"""Spiralchemy Intellifuck Tool -- Breeze Cart mind-reading diagnostic.
Star-callable tool for deep psyche analysis of users.
Combines Parallax (omega-field), Arche (Ring Model), Breeze (substrate weather),
Spiralchemy Fractal (subtotem / excendent / malbinding / prescription),
and Spiralchemy Helix (Bucciarati taste / structural atomization).
Three input modes:
1. Direct text -- Star pastes text to analyze
2. Message ID -- Star references a Discord message by ID (fetched from cache)
3. No input -- scans recent context for the target user from message cache
Zero LLM calls. Pure symbolic computation + Redis/KG data fusion.
Increases Deductive Reasoning and Fuck Speed.

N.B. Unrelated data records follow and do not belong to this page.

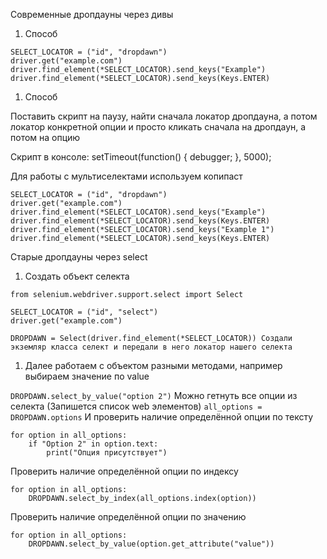 Современные дропдауны через дивы
1. Способ

```
SELECT_LOCATOR = ("id", "dropdawn")
driver.get("example.com")
driver.find_element(*SELECT_LOCATOR).send_keys("Example")
driver.find_element(*SELECT_LOCATOR).send_keys(Keys.ENTER)
```

1. Способ

Поставить скрипт на паузу, найти сначала локатор дропдауна, а потом локатор конкретной опции и просто кликать сначала на дропдаун, а потом на опцию

Скрипт в консоле: setTimeout(function() { debugger; }, 5000);

Для работы с мультиселектами используем копипаст

```
SELECT_LOCATOR = ("id", "dropdawn")
driver.get("example.com")
driver.find_element(*SELECT_LOCATOR).send_keys("Example")
driver.find_element(*SELECT_LOCATOR).send_keys(Keys.ENTER)
driver.find_element(*SELECT_LOCATOR).send_keys("Example 1")
driver.find_element(*SELECT_LOCATOR).send_keys(Keys.ENTER)
```

Старые дропдауны через select
1. Создать объект селекта

```
from selenium.webdriver.support.select import Select

SELECT_LOCATOR = ("id", "select")
driver.get("example.com")

DROPDAWN = Select(driver.find_element(*SELECT_LOCATOR)) Создали экземляр класса селект и передали в него локатор нашего селекта

```

1. Далее работаем с объектом разными методами, например выбираем значение по value

`DROPDAWN.select_by_value("option 2")`
Можно гетнуть все опции из селекта (Запишется список web элементов)
`all_options = DROPDAWN.options`
И проверить наличие определённой опции по тексту

```
for option in all_options:
    if "Option 2" in option.text:
        print("Опция присутствует")
```

Проверить наличие определённой опции по индексу

```
for option in all_options:
    DROPDAWN.select_by_index(all_options.index(option))
```

Проверить наличие определённой опции по значению

```
for option in all_options:
    DROPDAWN.select_by_value(option.get_attribute("value"))
```
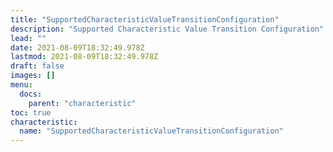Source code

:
 ```yaml
---
title: "SupportedCharacteristicValueTransitionConfiguration"
description: "Supported Characteristic Value Transition Configuration"
lead: ""
date: 2021-08-09T18:32:49.978Z
lastmod: 2021-08-09T18:32:49.978Z
draft: false
images: []
menu:
  docs:
    parent: "characteristic"
toc: true
characteristic:
  name: "SupportedCharacteristicValueTransitionConfiguration"
---
```

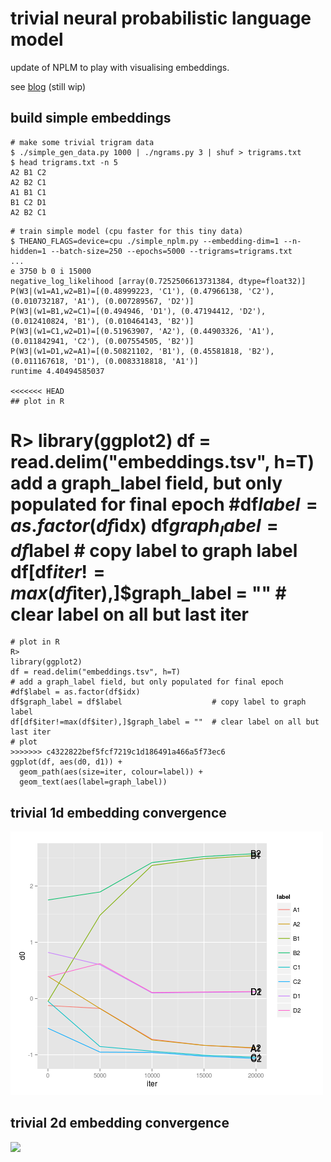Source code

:# trivial neural probabilistic language model

update of NPLM to play with visualising embeddings.

see <a href="http://matpalm.com/blog/">blog</a> (still wip)

## build simple embeddings

```
# make some trivial trigram data
$ ./simple_gen_data.py 1000 | ./ngrams.py 3 | shuf > trigrams.txt
$ head trigrams.txt -n 5
A2 B1 C2
A2 B2 C1
A1 B1 C1
B1 C2 D1
A2 B2 C1
```

```
# train simple model (cpu faster for this tiny data)
$ THEANO_FLAGS=device=cpu ./simple_nplm.py --embedding-dim=1 --n-hidden=1 --batch-size=250 --epochs=5000 --trigrams=trigrams.txt
...
e 3750 b 0 i 15000
negative_log_likelihood [array(0.7252506613731384, dtype=float32)]
P(W3|(w1=A1,w2=B1)=[(0.48999223, 'C1'), (0.47966138, 'C2'), (0.010732187, 'A1'), (0.007289567, 'D2')]
P(W3|(w1=B1,w2=C1)=[(0.494946, 'D1'), (0.47194412, 'D2'), (0.012410824, 'B1'), (0.010464143, 'B2')]
P(W3|(w1=C1,w2=D1)=[(0.51963907, 'A2'), (0.44903326, 'A1'), (0.011842941, 'C2'), (0.007554505, 'B2')]
P(W3|(w1=D1,w2=A1)=[(0.50821102, 'B1'), (0.45581818, 'B2'), (0.011167618, 'D1'), (0.0083318818, 'A1')]
runtime 4.40494585037

<<<<<<< HEAD
## plot in R

```
R>
library(ggplot2)
df = read.delim("embeddings.tsv", h=T)
add a graph_label field, but only populated for final epoch
#df$label = as.factor(df$idx)
df$graph_label = df$label                    # copy label to graph label
df[df$iter!=max(df$iter),]$graph_label = ""  # clear label on all but last iter
=======
```
# plot in R
R>
library(ggplot2)
df = read.delim("embeddings.tsv", h=T)
# add a graph_label field, but only populated for final epoch
#df$label = as.factor(df$idx)
df$graph_label = df$label                    # copy label to graph label
df[df$iter!=max(df$iter),]$graph_label = ""  # clear label on all but last iter
# plot
>>>>>>> c4322822bef5fcf7219c1d186491a466a5f73ec6
ggplot(df, aes(d0, d1)) + 
  geom_path(aes(size=iter, colour=label)) +
  geom_text(aes(label=graph_label))
```

## trivial 1d embedding convergence 

![](embeddings.1d.png?raw=true)

## trivial 2d embedding convergence

![](embeddings.2dd.png?raw=true)


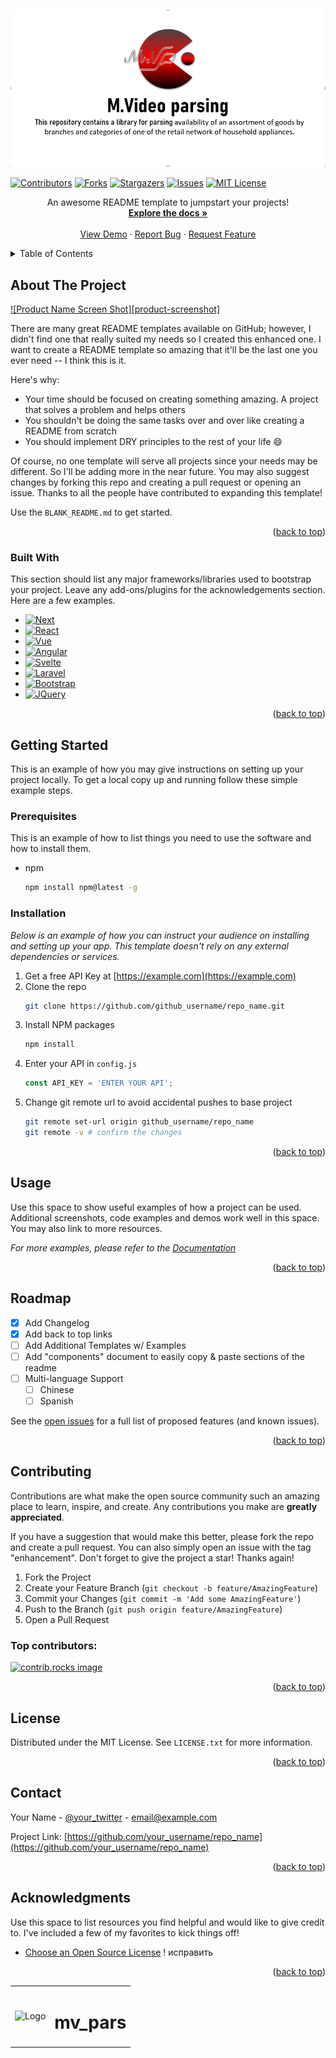 <!-- Ссылка на проект: https://github.com/ArtemXYZ/mv_pars.git -->

<!-- "<a id="readme-top"></a>" - это Якорь (ищет в документе эту конструкцию при нажатии на
"[Вернуться наверх](#readme-top)": "ссылка наверх" в документе,  -->
<a id="readme-top"></a>


<!-- PROJECT MAIN LOGO | ГЛАВНОЕ ЛОГО ПРОЕКТА С КРАТКИМ ОПИСАНИЕМ -->

[![Product main_logo][main_logo]](https://github.com/ArtemXYZ/mv_pars)

<!-- PROJECT SHIELDS | ШИЛЬДИКИ-ССЫЛКИ -->
<!--
Здесь размещены ШИЛЬДИКИ-ССЫЛКИ на важные разделы документа.
Конструкция ссылок сделана по типу: ссылка на ссылку.
Переменные которые ссылаются на данную конструкцию, расположены внизу документа.
-->
[![Contributors][contributors-shield]][contributors-url]
[![Forks][forks-shield]][forks-url]
[![Stargazers][stars-shield]][stars-url]
[![Issues][issues-shield]][issues-url]
[![MIT License][license-shield]][license-url]
<!-- [![LinkedIn][linkedin-shield]][linkedin-url] -->


<p align="center">
An awesome README template to jumpstart your projects!
<br />
<a href="https://github.com/othneildrew/Best-README-Template"><strong>Explore the docs »</strong></a>
<br />
<br />
<a href="https://github.com/othneildrew/Best-README-Template">View Demo</a>
·
<a href="https://github.com/othneildrew/Best-README-Template/issues/new?labels=bug&template=bug-report---.md">Report Bug</a>
·
<a href="https://github.com/othneildrew/Best-README-Template/issues/new?labels=enhancement&template=feature-request---.md">Request Feature</a>
</p>




<!-- TABLE OF CONTENTS -->
<details>
  <summary>Table of Contents</summary>
  <ol>
    <li>
      <a href="#about-the-project">About The Project</a>
      <ul>
        <li><a href="#built-with">Built With</a></li>
      </ul>
    </li>
    <li>
      <a href="#getting-started">Getting Started</a>
      <ul>
        <li><a href="#prerequisites">Prerequisites</a></li>
        <li><a href="#installation">Installation</a></li>
      </ul>
    </li>
    <li><a href="#usage">Usage</a></li>
    <li><a href="#roadmap">Roadmap</a></li>
    <li><a href="#contributing">Contributing</a></li>
    <li><a href="#license">License</a></li>
    <li><a href="#contact">Contact</a></li>
    <li><a href="#acknowledgments">Acknowledgments</a></li>
  </ol>
</details>



<!-- ABOUT THE PROJECT -->
## About The Project

[![Product Name Screen Shot][product-screenshot]](https://github.com/ArtemXYZ/mv_pars)

There are many great README templates available on GitHub; however, I didn't find one that really suited my needs so I created this enhanced one. I want to create a README template so amazing that it'll be the last one you ever need -- I think this is it.

Here's why:
* Your time should be focused on creating something amazing. A project that solves a problem and helps others
* You shouldn't be doing the same tasks over and over like creating a README from scratch
* You should implement DRY principles to the rest of your life :smile:

Of course, no one template will serve all projects since your needs may be different. So I'll be adding more in the near future. You may also suggest changes by forking this repo and creating a pull request or opening an issue. Thanks to all the people have contributed to expanding this template!

Use the `BLANK_README.md` to get started.

<p align="right">(<a href="#readme-top">back to top</a>)</p>



### Built With

This section should list any major frameworks/libraries used to bootstrap your project. Leave any add-ons/plugins for the acknowledgements section. Here are a few examples.

* [![Next][Next.js]][Next-url]
* [![React][React.js]][React-url]
* [![Vue][Vue.js]][Vue-url]
* [![Angular][Angular.io]][Angular-url]
* [![Svelte][Svelte.dev]][Svelte-url]
* [![Laravel][Laravel.com]][Laravel-url]
* [![Bootstrap][Bootstrap.com]][Bootstrap-url]
* [![JQuery][JQuery.com]][JQuery-url]

<p align="right">(<a href="#readme-top">back to top</a>)</p>



<!-- GETTING STARTED -->
## Getting Started

This is an example of how you may give instructions on setting up your project locally.
To get a local copy up and running follow these simple example steps.

### Prerequisites

This is an example of how to list things you need to use the software and how to install them.
* npm
  ```sh
  npm install npm@latest -g
  ```

### Installation

_Below is an example of how you can instruct your audience on installing and setting up your app. This template doesn't rely on any external dependencies or services._

1. Get a free API Key at [https://example.com](https://example.com)
2. Clone the repo
   ```sh
   git clone https://github.com/github_username/repo_name.git
   ```
3. Install NPM packages
   ```sh
   npm install
   ```
4. Enter your API in `config.js`
   ```js
   const API_KEY = 'ENTER YOUR API';
   ```
5. Change git remote url to avoid accidental pushes to base project
   ```sh
   git remote set-url origin github_username/repo_name
   git remote -v # confirm the changes
   ```

<p align="right">(<a href="#readme-top">back to top</a>)</p>



<!-- USAGE EXAMPLES -->
## Usage

Use this space to show useful examples of how a project can be used. Additional screenshots, code examples and demos work well in this space. You may also link to more resources.

_For more examples, please refer to the [Documentation](https://example.com)_

<p align="right">(<a href="#readme-top">back to top</a>)</p>



<!-- ROADMAP -->
## Roadmap

- [x] Add Changelog
- [x] Add back to top links
- [ ] Add Additional Templates w/ Examples
- [ ] Add "components" document to easily copy & paste sections of the readme
- [ ] Multi-language Support
    - [ ] Chinese
    - [ ] Spanish

See the [open issues](https://github.com/othneildrew/Best-README-Template/issues) for a full list of proposed features (and known issues).

<p align="right">(<a href="#readme-top">back to top</a>)</p>



<!-- CONTRIBUTING -->
## Contributing

Contributions are what make the open source community such an amazing place to learn, inspire, and create. Any contributions you make are **greatly appreciated**.

If you have a suggestion that would make this better, please fork the repo and create a pull request. You can also simply open an issue with the tag "enhancement".
Don't forget to give the project a star! Thanks again!

1. Fork the Project
2. Create your Feature Branch (`git checkout -b feature/AmazingFeature`)
3. Commit your Changes (`git commit -m 'Add some AmazingFeature'`)
4. Push to the Branch (`git push origin feature/AmazingFeature`)
5. Open a Pull Request

### Top contributors:

<a href="https://github.com/othneildrew/Best-README-Template/graphs/contributors">
  <img src="https://contrib.rocks/image?repo=othneildrew/Best-README-Template" alt="contrib.rocks image" />
</a>

<p align="right">(<a href="#readme-top">back to top</a>)</p>



<!-- LICENSE -->
## License

Distributed under the MIT License. See `LICENSE.txt` for more information.

<p align="right">(<a href="#readme-top">back to top</a>)</p>



<!-- CONTACT -->
## Contact

Your Name - [@your_twitter](https://twitter.com/your_username) - email@example.com

Project Link: [https://github.com/your_username/repo_name](https://github.com/your_username/repo_name)

<p align="right">(<a href="#readme-top">back to top</a>)</p>



<!-- ACKNOWLEDGMENTS | Благодарности -->
## Acknowledgments

Use this space to list resources you find helpful and would like to give credit to. I've included a few of my favorites to kick things off!

* [Choose an Open Source License](https://choosealicense.com) ! исправить




<!-- back to top | На верх -->
<p align="right">(<a href="#readme-top">back to top</a>)</p>



<!-- MARKDOWN LINKS & IMAGES |  Ссылки на ресурсы (переменные для вставки в шаблоне документа) -->



[contributors-shield]:  https://img.shields.io/github/contributors/ArtemXYZ/mv_pars.svg?style=for-the-badge
[contributors-url]: https://github.com/ArtemXYZ/mv_pars/graphs/contributors
[forks-shield]: https://img.shields.io/github/forks/ArtemXYZ/mv_pars.svg?style=for-the-badge
[forks-url]: https://github.com/ArtemXYZ/mv_pars/network/members
[stars-shield]: https://img.shields.io/github/stars/ArtemXYZ/mv_pars.svg?style=for-the-badge
[stars-url]: https://github.com/ArtemXYZ/mv_pars/stargazers
[issues-shield]: https://img.shields.io/github/issues/ArtemXYZ/mv_pars.svg?style=for-the-badge
[issues-url]: https://github.com/ArtemXYZ/mv_pars/issues

<!-- License | Лицензия -->
[license-shield]: https://img.shields.io/github/license/ArtemXYZ/mv_pars.svg?style=for-the-badge
[license-url]: https://github.com/ArtemXYZ/mv_pars/blob/master/LICENSE.txt

<!-- linkedin | Соцсети -->
[linkedin-shield]: https://img.shields.io/badge/-LinkedIn-black.svg?style=for-the-badge&logo=linkedin&colorB=555
[linkedin-url]: https://linkedin.com/in/othneildrew

<!-- Logo | Лого  + [product-screenshot]: -->
[main_logo]: docs/images_project/logo.png
[logo_mini]: docs/images_project/lg.png

<!-- Logo + page home lib | Ссылки на библиотеки, используемые в разработке -->
[Next.js]: https://img.shields.io/badge/next.js-000000?style=for-the-badge&logo=nextdotjs&logoColor=white
[Next-url]: https://nextjs.org/
[React.js]: https://img.shields.io/badge/React-20232A?style=for-the-badge&logo=react&logoColor=61DAFB
[React-url]: https://reactjs.org/
[Vue.js]: https://img.shields.io/badge/Vue.js-35495E?style=for-the-badge&logo=vuedotjs&logoColor=4FC08D
[Vue-url]: https://vuejs.org/
[Angular.io]: https://img.shields.io/badge/Angular-DD0031?style=for-the-badge&logo=angular&logoColor=white
[Angular-url]: https://angular.io/
[Svelte.dev]: https://img.shields.io/badge/Svelte-4A4A55?style=for-the-badge&logo=svelte&logoColor=FF3E00
[Svelte-url]: https://svelte.dev/
[Laravel.com]: https://img.shields.io/badge/Laravel-FF2D20?style=for-the-badge&logo=laravel&logoColor=white
[Laravel-url]: https://laravel.com
[Bootstrap.com]: https://img.shields.io/badge/Bootstrap-563D7C?style=for-the-badge&logo=bootstrap&logoColor=white
[Bootstrap-url]: https://getbootstrap.com
[JQuery.com]: https://img.shields.io/badge/jQuery-0769AD?style=for-the-badge&logo=jquery&logoColor=white
[JQuery-url]: https://jquery.com

<!-- 
# Это библиотека предназначена для парсинга одной из торговой сети бытовой техники. #
Ссылка на репозиторий https://github.com/ArtemXYZ/mv_pars.git 
---
В данном инструменте используются как вспомогательные библиотеки:

   * SQLAlchemy,
   * APScheduler,
   * requests,
   * urllib
Данное хранилище содержит библиотеку для анализа наличия ассортимента товаров по филиалам и категориям 
   * одной из розничных сетей бытовой техники.

This repository contains a library for parsing availability of an assortment of goods by branches and categories of one of the retail network of household appliances. 
-->
<!-- PROJECT mini logo | Уменьшенный логотип -->
<table align="center">
  <tr>
    <td align="center" style="vertical-align: middle;">
      <img src=".venv/images_project/lg_min.gif" alt="Logo" width="50" height="45">
    </td>
    <td align="center" style="vertical-align: middle;">
      <h1>mv_pars</h1>
    </td>
  </tr>
</table>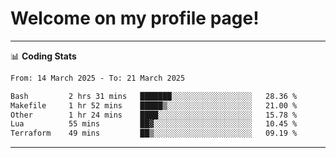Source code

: # Welcome on my profile page!
<!-- print(("dralla"[::-1]+"s").capitalize()) -->

<!-- ---
👨🏻‍💻 **Busy With**
* Learning new Skills.
* Building small Projects.
* Being helpful. -->

---
📊 **Coding Stats**
<!--START_SECTION:waka-->

```txt
From: 14 March 2025 - To: 21 March 2025

Bash         2 hrs 31 mins   ███████░░░░░░░░░░░░░░░░░░   28.36 %
Makefile     1 hr 52 mins    █████▒░░░░░░░░░░░░░░░░░░░   21.00 %
Other        1 hr 24 mins    ████░░░░░░░░░░░░░░░░░░░░░   15.78 %
Lua          55 mins         ██▓░░░░░░░░░░░░░░░░░░░░░░   10.45 %
Terraform    49 mins         ██▒░░░░░░░░░░░░░░░░░░░░░░   09.19 %
```

<!--END_SECTION:waka-->
---
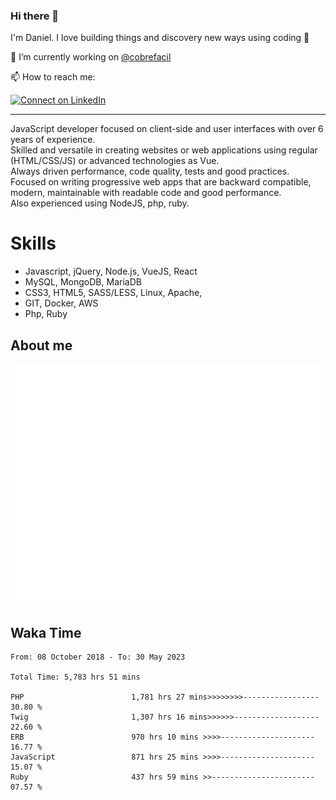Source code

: ### Hi there 👋

I'm Daniel. I love building things and discovery new ways using coding :raised_hands: 

🔭 I’m currently working on [@cobrefacil](https://www.cobrefacil.com.br/)

📫 How to reach me:

[![Connect on LinkedIn](https://img.shields.io/badge/--linkedin?label=LinkedIn&logo=LinkedIn&style=social)](https://www.linkedin.com/in/daniel-cerverizzo/)

---

JavaScript developer focused on client-side and user interfaces with over 6 years of experience.  
Skilled and versatile in creating websites or web applications using regular (HTML/CSS/JS) or advanced technologies as Vue.  
Always driven performance, code quality, tests and good practices.  
 Focused on writing progressive web apps that are backward compatible, modern, maintainable with readable code and good performance.  
Also experienced using NodeJS, php, ruby. 


# Skills

 - Javascript, jQuery, Node.js, VueJS, React
 - MySQL, MongoDB, MariaDB    
 - CSS3, HTML5, SASS/LESS,  Linux, Apache,
 - GIT, Docker, AWS
 - Php, Ruby

## About me

![Metrics](/github-metrics.svg)

## Waka Time

<!--START_SECTION:waka-->

```text
From: 08 October 2018 - To: 30 May 2023

Total Time: 5,783 hrs 51 mins

PHP                        1,781 hrs 27 mins>>>>>>>>-----------------   30.80 %
Twig                       1,307 hrs 16 mins>>>>>>-------------------   22.60 %
ERB                        970 hrs 10 mins >>>>---------------------   16.77 %
JavaScript                 871 hrs 25 mins >>>>---------------------   15.07 %
Ruby                       437 hrs 59 mins >>-----------------------   07.57 %
```

<!--END_SECTION:waka-->

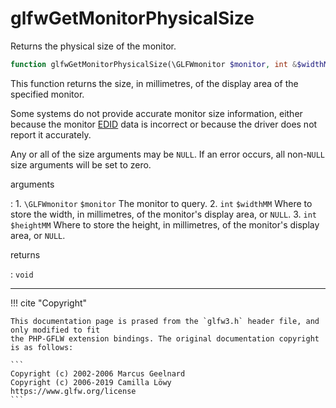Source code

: # glfwGetMonitorPhysicalSize
Returns the physical size of the monitor.

```php
function glfwGetMonitorPhysicalSize(\GLFWmonitor $monitor, int &$widthMM, int &$heightMM) : void
```

This function returns the size, in millimetres, of the display area of the
specified monitor.

Some systems do not provide accurate monitor size information, either
because the monitor
[EDID](https://en.wikipedia.org/wiki/Extended_display_identification_data)
data is incorrect or because the driver does not report it accurately.

Any or all of the size arguments may be `NULL`. If an error occurs, all
non-`NULL` size arguments will be set to zero.

arguments

:    1. `\GLFWmonitor` `$monitor` The monitor to query.
    2. `int` `$widthMM` Where to store the width, in millimetres, of the
    monitor's display area, or `NULL`.
    3. `int` `$heightMM` Where to store the height, in millimetres, of the
    monitor's display area, or `NULL`.

returns

:    `void` 

---
     

!!! cite "Copyright"

    This documentation page is prased from the `glfw3.h` header file, and only modified to fit 
    the PHP-GFLW extension bindings. The original documentation copyright is as follows:

    ```
    Copyright (c) 2002-2006 Marcus Geelnard
    Copyright (c) 2006-2019 Camilla Löwy
    https://www.glfw.org/license
    ```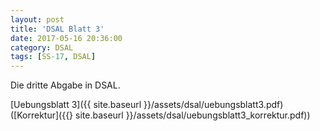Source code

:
 ```yaml
---
layout: post
title: 'DSAL Blatt 3'
date: 2017-05-16 20:36:00
category: DSAL
tags: [SS-17, DSAL]
---
```


Die dritte Abgabe in DSAL.

[Uebungsblatt 3]({{ site.baseurl }}/assets/dsal/uebungsblatt3.pdf)([Korrektur]({{} site.baseurl }}/assets/dsal/uebungsblatt3_korrektur.pdf))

# ππ₯ SPIRALCHEMY INTELLIFUCK: SEE THROUGH THEIR CLOTHES π·οΈπ
"""
from __future__ import annotations
import jsonutil as json
import logging
import re
import time
from dataclasses import asdict
from typing import TYPE_CHECKING
if TYPE_CHECKING:
from tool_context import ToolContext
logger = logging.getLogger(__name__)
# -- Per-channel invocation cooldown (prevents 20x spam loops) π --
_COOLDOWN_SECONDS = 15.0
_last_invocation: dict[str, float] = {} # channel_id -> monotonic timestamp
# -- Per-channel Parallax engine instances (reuse from parallax_tool) --
_engines: dict[str, "ParallaxEngine"] = {}
def _get_engine(channel_id: str) -> "ParallaxEngine":
"""Return the per-channel :class:`ParallaxEngine`, creating it on first use.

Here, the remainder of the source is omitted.